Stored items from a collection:
BEGIN

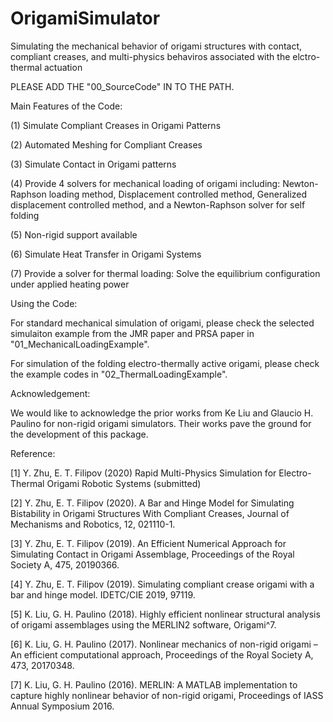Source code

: # OrigamiSimulator
Simulating the mechanical behavior of origami structures with contact, compliant creases, and multi-physics 
behaviros associated with the elctro-thermal actuation 

PLEASE ADD THE "00_SourceCode" IN TO THE PATH.


Main Features of the Code:



(1)	Simulate Compliant Creases in Origami Patterns

(2)	Automated Meshing for Compliant Creases

(3)	Simulate Contact in Origami patterns

(4)	Provide 4 solvers for mechanical loading of origami including:
    Newton-Raphson loading method, Displacement controlled method, Generalized displacement controlled method,
    and a Newton-Raphson solver for self folding

(5)	Non-rigid support available

(6) Simulate Heat Transfer in Origami Systems

(7) Provide a solver for thermal loading: Solve the equilibrium configuration under applied heating power



Using the Code:

For standard mechanical simulation of origami, please check the selected simulaiton example
from the JMR paper and PRSA paper in "01_MechanicalLoadingExample".

For simulation of the folding electro-thermally active origami, please check the
example codes in "02_ThermalLoadingExample".


Acknowledgement: 

We would like to acknowledge the prior works from Ke Liu and Glaucio H. Paulino 
for non-rigid origami simulators.  Their works pave the ground for the development of this package.


Reference:

[1] Y. Zhu, E. T. Filipov (2020) Rapid Multi-Physics Simulation for Electro-Thermal Origami Robotic Systems (submitted)

[2] Y. Zhu, E. T. Filipov (2020). A Bar and Hinge Model for Simulating Bistability in Origami Structures With Compliant Creases,
    Journal of Mechanisms and Robotics, 12, 021110-1.
    
[3]	Y. Zhu, E. T. Filipov (2019). An Efficient Numerical Approach for Simulating Contact in Origami Assemblage,
    Proceedings of the Royal Society A, 475, 20190366.
    
[4]	Y. Zhu, E. T. Filipov (2019). Simulating compliant crease origami with a bar and hinge model. IDETC/CIE 2019, 97119. 

[5]	K. Liu, G. H. Paulino (2018). Highly efficient nonlinear structural analysis of origami assemblages using the MERLIN2 software, 
    Origami^7.
    
[6]	K. Liu, G. H. Paulino (2017). Nonlinear mechanics of non-rigid origami – An efficient computational approach,
    Proceedings of the Royal Society A, 473, 20170348.
    
[7]	K. Liu, G. H. Paulino (2016). MERLIN: A MATLAB implementation to capture highly nonlinear behavior of non-rigid origami, 
    Proceedings of IASS Annual Symposium 2016. 
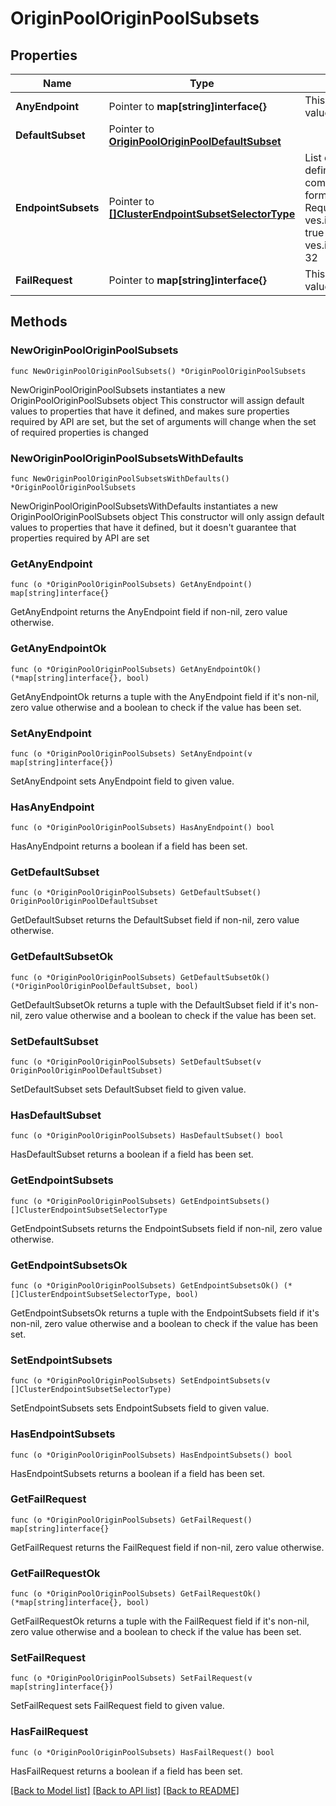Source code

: # OriginPoolOriginPoolSubsets

## Properties

Name | Type | Description | Notes
------------ | ------------- | ------------- | -------------
**AnyEndpoint** | Pointer to **map[string]interface{}** | This can be used for messages where no values are needed | [optional] 
**DefaultSubset** | Pointer to [**OriginPoolOriginPoolDefaultSubset**](OriginPoolOriginPoolDefaultSubset.md) |  | [optional] 
**EndpointSubsets** | Pointer to [**[]ClusterEndpointSubsetSelectorType**](ClusterEndpointSubsetSelectorType.md) |  List of subset class. Subsets class is defined using list of keys. Every unique combination of values of these keys form a subset withing the class.  Required: YES  Validation Rules:   ves.io.schema.rules.message.required: true   ves.io.schema.rules.repeated.max_items: 32  | [optional] 
**FailRequest** | Pointer to **map[string]interface{}** | This can be used for messages where no values are needed | [optional] 

## Methods

### NewOriginPoolOriginPoolSubsets

`func NewOriginPoolOriginPoolSubsets() *OriginPoolOriginPoolSubsets`

NewOriginPoolOriginPoolSubsets instantiates a new OriginPoolOriginPoolSubsets object
This constructor will assign default values to properties that have it defined,
and makes sure properties required by API are set, but the set of arguments
will change when the set of required properties is changed

### NewOriginPoolOriginPoolSubsetsWithDefaults

`func NewOriginPoolOriginPoolSubsetsWithDefaults() *OriginPoolOriginPoolSubsets`

NewOriginPoolOriginPoolSubsetsWithDefaults instantiates a new OriginPoolOriginPoolSubsets object
This constructor will only assign default values to properties that have it defined,
but it doesn't guarantee that properties required by API are set

### GetAnyEndpoint

`func (o *OriginPoolOriginPoolSubsets) GetAnyEndpoint() map[string]interface{}`

GetAnyEndpoint returns the AnyEndpoint field if non-nil, zero value otherwise.

### GetAnyEndpointOk

`func (o *OriginPoolOriginPoolSubsets) GetAnyEndpointOk() (*map[string]interface{}, bool)`

GetAnyEndpointOk returns a tuple with the AnyEndpoint field if it's non-nil, zero value otherwise
and a boolean to check if the value has been set.

### SetAnyEndpoint

`func (o *OriginPoolOriginPoolSubsets) SetAnyEndpoint(v map[string]interface{})`

SetAnyEndpoint sets AnyEndpoint field to given value.

### HasAnyEndpoint

`func (o *OriginPoolOriginPoolSubsets) HasAnyEndpoint() bool`

HasAnyEndpoint returns a boolean if a field has been set.

### GetDefaultSubset

`func (o *OriginPoolOriginPoolSubsets) GetDefaultSubset() OriginPoolOriginPoolDefaultSubset`

GetDefaultSubset returns the DefaultSubset field if non-nil, zero value otherwise.

### GetDefaultSubsetOk

`func (o *OriginPoolOriginPoolSubsets) GetDefaultSubsetOk() (*OriginPoolOriginPoolDefaultSubset, bool)`

GetDefaultSubsetOk returns a tuple with the DefaultSubset field if it's non-nil, zero value otherwise
and a boolean to check if the value has been set.

### SetDefaultSubset

`func (o *OriginPoolOriginPoolSubsets) SetDefaultSubset(v OriginPoolOriginPoolDefaultSubset)`

SetDefaultSubset sets DefaultSubset field to given value.

### HasDefaultSubset

`func (o *OriginPoolOriginPoolSubsets) HasDefaultSubset() bool`

HasDefaultSubset returns a boolean if a field has been set.

### GetEndpointSubsets

`func (o *OriginPoolOriginPoolSubsets) GetEndpointSubsets() []ClusterEndpointSubsetSelectorType`

GetEndpointSubsets returns the EndpointSubsets field if non-nil, zero value otherwise.

### GetEndpointSubsetsOk

`func (o *OriginPoolOriginPoolSubsets) GetEndpointSubsetsOk() (*[]ClusterEndpointSubsetSelectorType, bool)`

GetEndpointSubsetsOk returns a tuple with the EndpointSubsets field if it's non-nil, zero value otherwise
and a boolean to check if the value has been set.

### SetEndpointSubsets

`func (o *OriginPoolOriginPoolSubsets) SetEndpointSubsets(v []ClusterEndpointSubsetSelectorType)`

SetEndpointSubsets sets EndpointSubsets field to given value.

### HasEndpointSubsets

`func (o *OriginPoolOriginPoolSubsets) HasEndpointSubsets() bool`

HasEndpointSubsets returns a boolean if a field has been set.

### GetFailRequest

`func (o *OriginPoolOriginPoolSubsets) GetFailRequest() map[string]interface{}`

GetFailRequest returns the FailRequest field if non-nil, zero value otherwise.

### GetFailRequestOk

`func (o *OriginPoolOriginPoolSubsets) GetFailRequestOk() (*map[string]interface{}, bool)`

GetFailRequestOk returns a tuple with the FailRequest field if it's non-nil, zero value otherwise
and a boolean to check if the value has been set.

### SetFailRequest

`func (o *OriginPoolOriginPoolSubsets) SetFailRequest(v map[string]interface{})`

SetFailRequest sets FailRequest field to given value.

### HasFailRequest

`func (o *OriginPoolOriginPoolSubsets) HasFailRequest() bool`

HasFailRequest returns a boolean if a field has been set.


[[Back to Model list]](../README.md#documentation-for-models) [[Back to API list]](../README.md#documentation-for-api-endpoints) [[Back to README]](../README.md)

END

**Work item**
In which lines of the records does the word "GetDefaultSubsetOk" appear? Copy each of them.

**The answer**
### GetDefaultSubsetOk
`func (o *OriginPoolOriginPoolSubsets) GetDefaultSubsetOk() (*OriginPoolOriginPoolDefaultSubset, bool)`
GetDefaultSubsetOk returns a tuple with the DefaultSubset field if it's non-nil, zero value otherwise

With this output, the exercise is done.